• PROVIDED DATA:
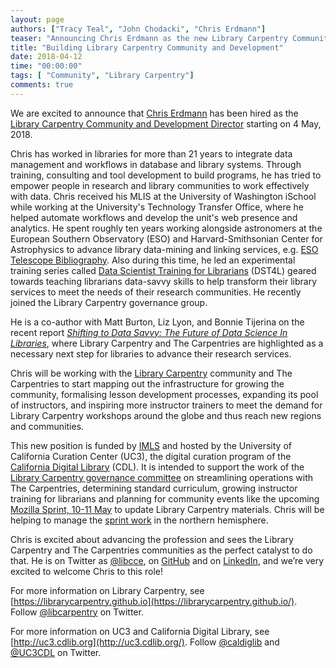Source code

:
```yaml
---
layout: page
authors: ["Tracy Teal", "John Chodacki", "Chris Erdmann"]
teaser: "Announcing Chris Erdmann as the new Library Carpentry Community and Development Director, starting 4 May, 2018."
title: "Building Library Carpentry Community and Development"
date: 2018-04-12
time: "00:00:00"
tags: [ "Community", "Library Carpentry"]
comments: true
---
```


We are excited to announce that [Chris Erdmann](https://twitter.com/libcce) has been hired as 
the [Library Carpentry Community and Development Director](http://uc3.cdlib.org/2017/11/06/skills-training-for-librarians-expanding-library-carpentry/) 
starting on 4 May, 2018. 

Chris has worked in libraries for more than 21 years to integrate data management and workflows in database and library systems. 
Through training, consulting and tool development to build programs, he has tried to empower people in research and library 
communities to work effectively with data. Chris received his MLIS at the University of Washington iSchool 
while working at the University's Technology Transfer Office, where he helped automate workflows and develop the unit's web presence 
and analytics. He spent roughly ten years working alongside astronomers at the European Southern Observatory (ESO) and 
Harvard-Smithsonian Center for Astrophysics to advance library data-mining and linking services, 
e.g. [ESO Telescope Bibliography](https://www.eso.org/sci/libraries/telbib_methodology.html). 
Also during this time, he led an experimental training series 
called [Data Scientist Training for Librarians](http://www.dst4l.info/) (DST4L) geared towards teaching librarians 
data-savvy skills to help transform their library services to meet the needs of their research communities. He recently joined the 
Library Carpentry governance group. 

He is a co-author with Matt Burton, Liz Lyon, and Bonnie Tijerina on the 
recent report *[Shifting to Data Savvy: The Future of Data Science In Libraries](http://d-scholarship.pitt.edu/33891/)*, 
where Library Carpentry and The Carpentries are highlighted as a necessary next step for libraries to advance their 
research services. 

Chris will be working with the [Library Carpentry](https://librarycarpentry.github.io) community and 
The Carpentries to start mapping out the infrastructure for growing the community, formalising lesson development processes, 
expanding its pool of instructors, and inspiring more instructor trainers to meet the demand for Library Carpentry workshops 
around the globe and thus reach new regions and communities.

This new position is funded by [IMLS](https://www.imls.gov/grants/awarded/re-85-17-0121-17) and hosted 
by the University of California Curation Center (UC3), the digital curation program of 
the [California Digital Library](https://www.cdlib.org/) (CDL). It is intended to support the work 
of the [Library Carpentry governance committee](https://software-carpentry.org/blog/2018/02/library-carpentry-governance.html) 
on streamlining operations with The Carpentries, determining standard curriculum, growing instructor training for librarians 
and planning for community events like the upcoming [Mozilla Sprint, 10-11 May](https://www.mozillapulse.org/entry/642) to update
Library Carpentry materials. Chris will be helping to manage the [sprint work](http://pad.software-carpentry.org/lc-sprint-2018) in the northern hemisphere.

Chris is excited about advancing the profession and sees the Library Carpentry and The Carpentries communities as the perfect 
catalyst to do that. He is on Twitter as [@libcce](https://twitter.com/libcce), on [GitHub](https://github.com/libcce) and on [LinkedIn](https://www.linkedin.com/in/christopher-erdmann-1213a456/), and we’re very excited to welcome Chris to this role!

For more information on Library Carpentry, see [https://librarycarpentry.github.io](https://librarycarpentry.github.io/). Follow [@libcarpentry](https://twitter.com/libcarpentry) on Twitter.

For more information on UC3 and California Digital Library, see [http://uc3.cdlib.org](http://uc3.cdlib.org/). Follow [@caldiglib](https://twitter.com/caldiglib) and [@UC3CDL](https://twitter.com/cUC3CDL) on Twitter.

• REQUIRED WORK:
In the data above, which lines include "html"? Return those lines.

• TASK RESPONSE:
e.g. [ESO Telescope Bibliography](https://www.eso.org/sci/libraries/telbib_methodology.html). 
of the [Library Carpentry governance committee](https://software-carpentry.org/blog/2018/02/library-carpentry-governance.html) 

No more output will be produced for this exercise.